--- DATA FOR THIS TASK ---
Content starts

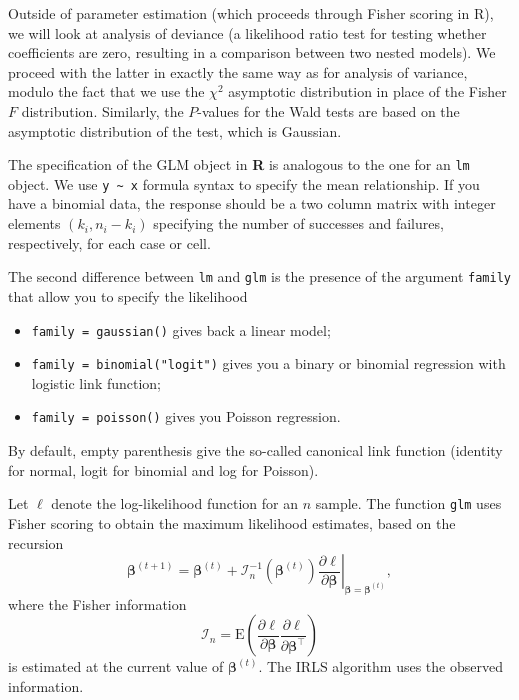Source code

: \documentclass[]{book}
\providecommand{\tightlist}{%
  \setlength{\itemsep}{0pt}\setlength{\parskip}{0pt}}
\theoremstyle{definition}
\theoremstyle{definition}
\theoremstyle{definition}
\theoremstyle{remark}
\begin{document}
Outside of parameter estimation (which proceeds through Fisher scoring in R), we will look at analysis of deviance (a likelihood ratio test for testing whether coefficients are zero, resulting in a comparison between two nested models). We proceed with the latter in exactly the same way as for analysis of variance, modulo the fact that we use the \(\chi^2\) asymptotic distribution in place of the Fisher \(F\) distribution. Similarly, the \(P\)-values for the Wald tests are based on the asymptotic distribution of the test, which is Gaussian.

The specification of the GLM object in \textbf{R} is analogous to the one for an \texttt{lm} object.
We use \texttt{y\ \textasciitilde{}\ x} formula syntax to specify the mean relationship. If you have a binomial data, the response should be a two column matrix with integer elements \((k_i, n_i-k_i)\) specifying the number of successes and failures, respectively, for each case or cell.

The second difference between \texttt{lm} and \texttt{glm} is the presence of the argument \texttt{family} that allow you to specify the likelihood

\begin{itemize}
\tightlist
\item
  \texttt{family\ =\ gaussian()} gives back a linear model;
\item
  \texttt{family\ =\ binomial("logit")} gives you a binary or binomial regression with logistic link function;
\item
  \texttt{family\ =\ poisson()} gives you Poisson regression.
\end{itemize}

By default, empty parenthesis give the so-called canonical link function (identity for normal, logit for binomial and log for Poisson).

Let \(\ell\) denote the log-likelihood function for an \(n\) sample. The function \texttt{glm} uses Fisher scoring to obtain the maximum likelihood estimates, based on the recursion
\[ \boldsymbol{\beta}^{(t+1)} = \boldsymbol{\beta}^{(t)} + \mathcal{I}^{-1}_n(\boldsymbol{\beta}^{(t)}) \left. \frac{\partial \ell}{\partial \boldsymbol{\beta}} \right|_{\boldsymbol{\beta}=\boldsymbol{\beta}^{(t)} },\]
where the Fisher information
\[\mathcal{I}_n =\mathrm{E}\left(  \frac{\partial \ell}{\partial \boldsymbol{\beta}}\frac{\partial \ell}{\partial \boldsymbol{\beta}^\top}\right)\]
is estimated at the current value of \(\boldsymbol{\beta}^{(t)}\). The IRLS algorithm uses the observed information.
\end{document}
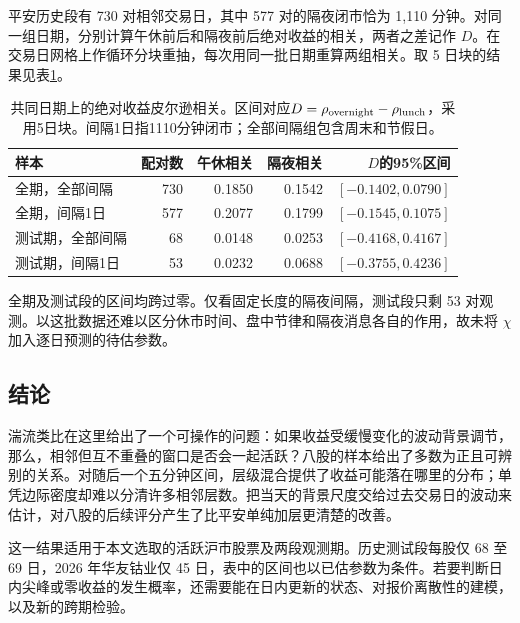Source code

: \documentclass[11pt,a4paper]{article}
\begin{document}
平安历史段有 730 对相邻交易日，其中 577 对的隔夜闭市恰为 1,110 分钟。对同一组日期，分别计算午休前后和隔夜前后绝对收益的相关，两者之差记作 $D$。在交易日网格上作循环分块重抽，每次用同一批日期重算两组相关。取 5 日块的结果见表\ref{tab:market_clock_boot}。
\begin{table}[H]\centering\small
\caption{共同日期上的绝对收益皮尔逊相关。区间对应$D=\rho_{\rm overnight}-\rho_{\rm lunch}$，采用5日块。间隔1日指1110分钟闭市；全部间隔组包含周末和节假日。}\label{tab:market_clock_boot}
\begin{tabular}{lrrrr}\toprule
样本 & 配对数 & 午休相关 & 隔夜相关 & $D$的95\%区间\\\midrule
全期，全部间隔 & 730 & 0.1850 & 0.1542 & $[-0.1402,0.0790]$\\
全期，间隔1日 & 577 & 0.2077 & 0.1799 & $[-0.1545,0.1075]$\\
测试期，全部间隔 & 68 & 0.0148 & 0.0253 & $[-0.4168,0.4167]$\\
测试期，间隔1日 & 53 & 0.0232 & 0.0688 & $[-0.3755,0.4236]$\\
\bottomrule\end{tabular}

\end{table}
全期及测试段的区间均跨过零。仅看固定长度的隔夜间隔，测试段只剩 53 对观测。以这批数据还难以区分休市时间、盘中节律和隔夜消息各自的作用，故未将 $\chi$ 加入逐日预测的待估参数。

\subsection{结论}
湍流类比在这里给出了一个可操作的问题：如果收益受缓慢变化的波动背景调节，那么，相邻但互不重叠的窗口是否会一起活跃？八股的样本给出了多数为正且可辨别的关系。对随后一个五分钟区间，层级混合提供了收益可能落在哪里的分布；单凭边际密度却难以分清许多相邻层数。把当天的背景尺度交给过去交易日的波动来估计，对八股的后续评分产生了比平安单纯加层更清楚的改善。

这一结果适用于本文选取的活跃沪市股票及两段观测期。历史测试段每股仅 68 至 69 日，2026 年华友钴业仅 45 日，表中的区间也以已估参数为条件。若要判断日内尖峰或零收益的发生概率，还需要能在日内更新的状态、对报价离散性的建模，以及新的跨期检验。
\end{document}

Content ends

Find all lines holding the word "beta" in the records above and copy them.

\[ \boldsymbol{\beta}^{(t+1)} = \boldsymbol{\beta}^{(t)} + \mathcal{I}^{-1}_n(\boldsymbol{\beta}^{(t)}) \left. \frac{\partial \ell}{\partial \boldsymbol{\beta}} \right|_{\boldsymbol{\beta}=\boldsymbol{\beta}^{(t)} },\]
\[\mathcal{I}_n =\mathrm{E}\left(  \frac{\partial \ell}{\partial \boldsymbol{\beta}}\frac{\partial \ell}{\partial \boldsymbol{\beta}^\top}\right)\]
is estimated at the current value of \(\boldsymbol{\beta}^{(t)}\). The IRLS algorithm uses the observed information.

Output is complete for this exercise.